## ACTIVITY
In the listing that follows, the range to quote begins at the line that has "भूताय त्वा इति शेषाऽभिमर्शनम् २३" and ends after the line that has "सव्ये कृत्वा दक्षिणेनोदिङ्गयति ३४"; quote it verbatim and add nothing.

## DATA EXTRACTS
○ ○ ○ ○ ○ ○ ○

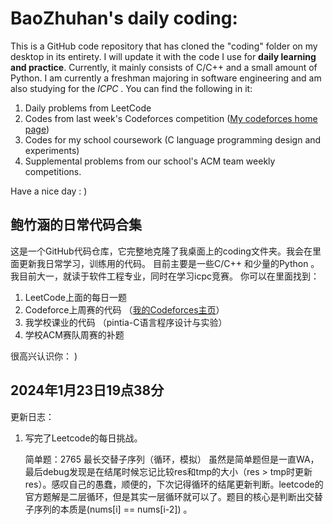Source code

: 

# BaoZhuhan's daily coding:

This is a GitHub code repository that has cloned the "coding" folder on my desktop in its entirety. I will update it with the code I use for **daily learning and practice**. 
Currently, it mainly consists of C/C++ and a small amount of Python. I am currently a freshman majoring in software engineering and am also studying for the *ICPC* . 
You can find the following in it: 
1. Daily problems from LeetCode 
2. Codes from last week's Codeforces competition 
	([My codeforces  home page](https://codeforces.com/profile/hengyuhan))
3. Codes for my school coursework 
	 (C language programming design and experiments) 
4. Supplemental problems from our school's ACM team weekly competitions.



Have a nice day : )

## 鲍竹涵的日常代码合集
这是一个GitHub代码仓库，它完整地克隆了我桌面上的coding文件夹。我会在里面更新我日常学习，训练用的代码。
目前主要是一些C/C++ 和少量的Python 。我目前大一，就读于软件工程专业，同时在学习icpc竞赛。
你可以在里面找到：

 1. LeetCode上面的每日一题
 2. Codeforce上周赛的代码
	 （[我的Codeforces主页](https://codeforces.com/profile/hengyuhan)）
 3. 我学校课业的代码
	 （pintia-C语言程序设计与实验）
 4. 学校ACM赛队周赛的补题

很高兴认识你： )

## 2024年1月23日19点38分
更新日志：

 1. 写完了Leetcode的每日挑战。
 
	 简单题：2765 最长交替子序列（循环，模拟）
	 虽然是简单题但是一直WA，最后debug发现是在结尾时候忘记比较res和tmp的大小（res > tmp时更新res）。感叹自己的愚蠢，顺便的，下次记得循环的结尾更新判断。leetcode的官方题解是二层循环，但是其实一层循环就可以了。题目的核心是判断出交替子序列的本质是(nums[i] == nums[i-2]) 。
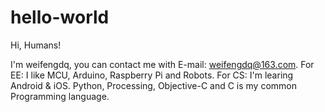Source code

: # hello-world

Hi, Humans!

I'm weifengdq, you can contact me with E-mail: weifengdq@163.com.
For EE: I like MCU, Arduino, Raspberry Pi and Robots.
For CS: I'm learing Android & iOS.
Python, Processing, Objective-C and C is my common Programming language.

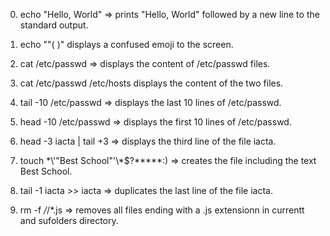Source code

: 0) echo "Hello, World" => prints "Hello, World" followed by a new line to the standard output.

1) echo "\"(  )"  displays a confused emoji to the screen.

2) cat /etc/passwd => displays the content of /etc/passwd files.

3) cat /etc/passwd /etc/hosts displays the content of the two files.

4) tail -10 /etc/passwd => displays the last 10 lines of /etc/passwd.

5) head -10 /etc/passwd => displays the first 10 lines of /etc/passwd.

6) head -3 iacta | tail +3 => displays the third line of the file iacta.

7) touch \*\\'"Best School"\'\\*$\?\*\*\*\*\*:) => creates the file including the text Best School.

8) tail -1 iacta >> iacta => duplicates the last line of the file iacta.

9) rm -f */*/*.js => removes all files ending with a .js extensionn in currentt and sufolders directory.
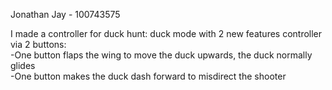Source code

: Jonathan Jay - 100743575

I made a controller for duck hunt: duck mode with 2 new features controller via 2 buttons:  
-One button flaps the wing to move the duck upwards, the duck normally glides  
-One button makes the duck dash forward to misdirect the shooter
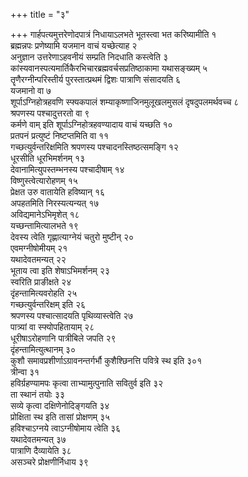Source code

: +++
title = "३"

+++
गार्हपत्यमुत्तरेणोदपात्रं निधायाऽलभते भूतस्त्वा भत करिष्यामीति १  
ब्रह्मन्नपः प्रणेष्यामि यजमान वाचं यच्छेत्याह २  
अनुज्ञान उत्तरेणाऽहवनीयं सम्प्रति निदधाति कस्त्वेति ३  
कांस्यवानस्पत्यमार्तिकैरभिचारब्रह्मवर्चसप्रतिष्ठाकामा यथासङ्ख्यम् ५  
तॄणैरग्नीन्परिस्तीर्य पुरस्तात्प्रथमं द्विशः पात्राणि संसादयति ६  
यजमानो वा ७  
शूर्पाऽग्निहोत्रहवणि स्फ्यकपालं शम्याकृष्णाजिनमुलूखलमुसलं दृषदुपलमर्थवच्च ८  
श्रपणस्य पश्चादुत्तरतो वा ९  
कर्मणे वाम् इति शूर्पाऽग्निहोत्रहवण्यादाय वाचं यच्छति १०  
प्रतपनं प्रत्युष्टं निष्टप्तमिति वा ११  
गच्छत्युर्वन्तरिक्षमिति श्रपणस्य पश्चादनस्तिष्ठत्समङ्गि १२  
धूरसीति धूरभिमर्शनम् १३  
देवानामित्युपस्तम्भनस्य पश्चादीषाम् १४  
विष्णुस्त्वेत्यारोहणम् १५  
प्रेक्षत उरु वातायेति हविष्यान् १६  
अपहतमिति निरस्यत्यन्यत् १७  
अविद्यमानेऽभिमृशेत् १८  
यच्छन्तामित्यालभते १९  
देवस्य त्वेति गृह्णात्याग्नेयं चतुरो मुष्टीन् २०  
एवमग्नीषोमीयम् २१  
यथादेवतमन्यत् २२  
भूताय त्वा इति शेषाऽभिमर्शनम् २३  
स्वरिति प्राङीक्षते २४  
दृंहन्तामित्यवरोहति २५  
गच्छत्युर्वन्तरिक्षम् इति २६  
श्रपणस्य पश्चात्सादयति पृथिव्यास्त्वेति २७  
पात्र्यां वा स्फ्योपहितायाम् २८  
धूरीषाऽरोहणानि पात्रीबिले जपति २९  
दृंहन्तामित्युत्थानम् ३०  
कुशौ समावप्रशीर्णाऽग्रावनन्तर्गर्भौ कुशैश्छिनत्ति पवित्रे स्थ इति ३०१  
त्रीन्वा ३१  
हविर्ग्रहण्यामपः कृत्वा ताभ्यामुत्पुनाति सवितुर्व इति ३२  
ता स्थानं तयोः ३३  
सव्ये कृत्वा दक्षिणेनोदिङ्गयति ३४  
प्रोक्षिता स्थ इति तासां प्रोक्षणम् ३५  
हविश्चाऽग्नये त्वाऽग्नीषोमाय त्वेति ३६  
यथादेवतमन्यत् ३७  
पात्राणि दैव्यायेति ३८  
असञ्चरे प्रोक्षणीर्निधाय ३९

○ ○ ○ ○ ○ ○ ○

## SOLUTION TO THIS TASK
भूताय त्वा इति शेषाऽभिमर्शनम् २३  
स्वरिति प्राङीक्षते २४  
दृंहन्तामित्यवरोहति २५  
गच्छत्युर्वन्तरिक्षम् इति २६  
श्रपणस्य पश्चात्सादयति पृथिव्यास्त्वेति २७  
पात्र्यां वा स्फ्योपहितायाम् २८  
धूरीषाऽरोहणानि पात्रीबिले जपति २९  
दृंहन्तामित्युत्थानम् ३०  
कुशौ समावप्रशीर्णाऽग्रावनन्तर्गर्भौ कुशैश्छिनत्ति पवित्रे स्थ इति ३०१  
त्रीन्वा ३१  
हविर्ग्रहण्यामपः कृत्वा ताभ्यामुत्पुनाति सवितुर्व इति ३२  
ता स्थानं तयोः ३३  
सव्ये कृत्वा दक्षिणेनोदिङ्गयति ३४  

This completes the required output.